Reproduce all of the records exactly.

══ Study material ══

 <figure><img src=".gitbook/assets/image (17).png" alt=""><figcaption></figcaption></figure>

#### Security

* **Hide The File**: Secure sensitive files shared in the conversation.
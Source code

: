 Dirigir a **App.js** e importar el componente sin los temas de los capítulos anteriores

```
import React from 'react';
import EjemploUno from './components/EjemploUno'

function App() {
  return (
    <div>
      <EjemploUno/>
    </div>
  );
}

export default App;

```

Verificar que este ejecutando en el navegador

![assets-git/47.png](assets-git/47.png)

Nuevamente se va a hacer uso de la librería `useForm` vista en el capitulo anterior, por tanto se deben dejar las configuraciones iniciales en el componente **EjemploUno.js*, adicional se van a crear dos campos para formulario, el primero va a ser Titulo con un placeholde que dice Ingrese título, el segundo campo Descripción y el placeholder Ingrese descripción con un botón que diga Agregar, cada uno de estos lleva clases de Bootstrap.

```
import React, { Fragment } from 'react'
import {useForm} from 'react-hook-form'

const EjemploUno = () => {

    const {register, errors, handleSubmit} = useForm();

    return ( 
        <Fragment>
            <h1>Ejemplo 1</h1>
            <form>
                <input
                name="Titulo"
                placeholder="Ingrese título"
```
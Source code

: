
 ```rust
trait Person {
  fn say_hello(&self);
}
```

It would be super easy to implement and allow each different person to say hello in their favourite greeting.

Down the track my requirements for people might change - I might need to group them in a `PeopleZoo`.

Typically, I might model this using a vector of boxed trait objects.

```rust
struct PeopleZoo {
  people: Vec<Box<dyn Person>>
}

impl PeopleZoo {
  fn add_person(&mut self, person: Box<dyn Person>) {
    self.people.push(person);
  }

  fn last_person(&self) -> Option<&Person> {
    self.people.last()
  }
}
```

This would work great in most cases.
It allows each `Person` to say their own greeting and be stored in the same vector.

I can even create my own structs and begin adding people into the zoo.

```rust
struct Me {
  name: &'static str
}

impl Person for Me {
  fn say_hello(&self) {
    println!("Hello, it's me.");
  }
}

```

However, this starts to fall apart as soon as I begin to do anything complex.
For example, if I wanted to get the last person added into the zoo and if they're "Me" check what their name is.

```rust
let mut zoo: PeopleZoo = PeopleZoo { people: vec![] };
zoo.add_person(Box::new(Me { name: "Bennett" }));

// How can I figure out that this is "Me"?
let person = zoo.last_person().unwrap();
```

═══

** Answer section **
 <figure><img src=".gitbook/assets/image (17).png" alt=""><figcaption></figcaption></figure>

#### Security

* **Hide The File**: Secure sensitive files shared in the conversation.
Source code

: Dirigir a **App.js** e importar el componente sin los temas de los capítulos anteriores

```
import React from 'react';
import EjemploUno from './components/EjemploUno'

function App() {
  return (
    <div>
      <EjemploUno/>
    </div>
  );
}

export default App;

```

Verificar que este ejecutando en el navegador

![assets-git/47.png](assets-git/47.png)

Nuevamente se va a hacer uso de la librería `useForm` vista en el capitulo anterior, por tanto se deben dejar las configuraciones iniciales en el componente **EjemploUno.js*, adicional se van a crear dos campos para formulario, el primero va a ser Titulo con un placeholde que dice Ingrese título, el segundo campo Descripción y el placeholder Ingrese descripción con un botón que diga Agregar, cada uno de estos lleva clases de Bootstrap.

```
import React, { Fragment } from 'react'
import {useForm} from 'react-hook-form'

const EjemploUno = () => {

    const {register, errors, handleSubmit} = useForm();

    return ( 
        <Fragment>
            <h1>Ejemplo 1</h1>
            <form>
                <input
                name="Titulo"
                placeholder="Ingrese título"
```
Source code

:
 ```rust
trait Person {
  fn say_hello(&self);
}
```

It would be super easy to implement and allow each different person to say hello in their favourite greeting.

Down the track my requirements for people might change - I might need to group them in a `PeopleZoo`.

Typically, I might model this using a vector of boxed trait objects.

```rust
struct PeopleZoo {
  people: Vec<Box<dyn Person>>
}

impl PeopleZoo {
  fn add_person(&mut self, person: Box<dyn Person>) {
    self.people.push(person);
  }

  fn last_person(&self) -> Option<&Person> {
    self.people.last()
  }
}
```

This would work great in most cases.
It allows each `Person` to say their own greeting and be stored in the same vector.

I can even create my own structs and begin adding people into the zoo.

```rust
struct Me {
  name: &'static str
}

impl Person for Me {
  fn say_hello(&self) {
    println!("Hello, it's me.");
  }
}

```

However, this starts to fall apart as soon as I begin to do anything complex.
For example, if I wanted to get the last person added into the zoo and if they're "Me" check what their name is.

```rust
let mut zoo: PeopleZoo = PeopleZoo { people: vec![] };
zoo.add_person(Box::new(Me { name: "Bennett" }));

// How can I figure out that this is "Me"?
let person = zoo.last_person().unwrap();
```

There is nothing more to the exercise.